Where to start with Song of Bloom? Well, it’s a narrative puzzle game, but it moves in very mysterious ways. Whenever you "start" playing it, you are treated to an interactive cutscene that you tap through to advance scenes. These scenes present a lot of monochromatic, abstract imagery as a woman makes a cryptic speech.
After advancing through about a dozen scenes, the whole thing ends and you’re kicked back out to the start screen. But this is just where Song of Bloom begins. As you quickly discover, each of these scenes is a puzzle that you need to figure out how to solve, and the key to doing this is through careful repetition and picking up on clues on how to unlock new scenes beneath the surface level ones.
Once you start uncovering secret scenes, Song of Bloom starts to explode with possibilities.
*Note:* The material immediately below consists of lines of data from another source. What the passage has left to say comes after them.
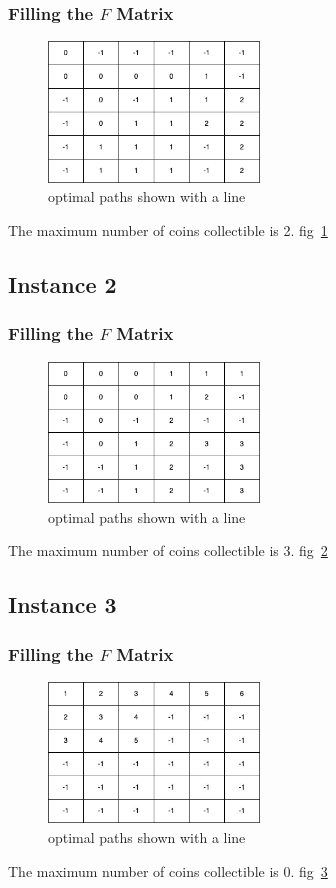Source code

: \subsubsection{Filling the $F$ Matrix}
\begin{figure}[!h]
    \centering
    \includegraphics[width=0.5\textwidth]{image.png}
    \caption{optimal paths shown with a line}
    \label{fig:instance1}
\end{figure}

The maximum number of coins collectible is 2. fig~\ref{fig:instance1}

\subsection{Instance 2}
\subsubsection{Filling the $F$ Matrix}
\begin{figure}[!h]
    \centering
    \includegraphics[width=0.5\textwidth]{image2.png}
    \caption{optimal paths shown with a line}
    \label{fig:instance2}
\end{figure}

The maximum number of coins collectible is 3. fig~\ref{fig:instance2}

\subsection{Instance 3}
\subsubsection{Filling the $F$ Matrix}
\begin{figure}[!h]
    \centering
    \includegraphics[width=0.5\textwidth]{image3.png}
    \caption{optimal paths shown with a line}
    \label{fig:instance3}
\end{figure}
The maximum number of coins collectible is 0. fig~\ref{fig:instance3}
Each scene has at least one puzzle to solve, and each of these have bespoke mechanics. What’s even cooler about these puzzles is that a good number of them are only possible because of the form factor and feature set of a mobile phone. I would share what some of these puzzles are, but discovering what they are and how they work is a huge part of what makes Song of Bloom so enjoyable.
After completing puzzles, you gather blooms which keep getting added to Song of Bloom’s start screen. Once you fill the start screen with blooms the game ends, but these blooms also serve another purpose. Each new one you gather helps guide you to the next hidden puzzle, and sometimes even hints at its solution.
As great as Song of Bloom can be, though, it does have its shortcomings, some of which are fairly significant. There are times when the game’s “hint system” (if you can call it that) is too direct and seemingly hands over answers to you. At others, it’s unnecessarily vague. Because of this, some hints can make the game too easy, while others might make you second-guess puzzle solutions and get you stuck trying alternate strategies that get you nowhere.
Beyond this issue though, Song of Bloom also doesn’t really feel like it finishes in a particularly satisfying way. The structure and styling of Song of Bloom feel like they were made with extreme confidence, but the narrative conclusion that lies at the end is a bit underwhelming by comparison. There is a scene that plays, but it’s hardly more revealing than the rest of the game’s mysterious storytelling, and makes me question why there was any attempt at storytelling made in the game to begin with.
The bottom line
Song of Bloom strides confidently toward the edge of greatness, but then feels satisfied to stop just before reaching it. So many aspects of the game are truly incredible, but the game also hints at things in a confusing way and leads you to think there’s something more to it than there really is. That doesn’t mean you can’t enjoy Song of Bloom for what it does have. You absolutely can. I did. But Song of Bloom isn’t what it says it is, so just know that going into it.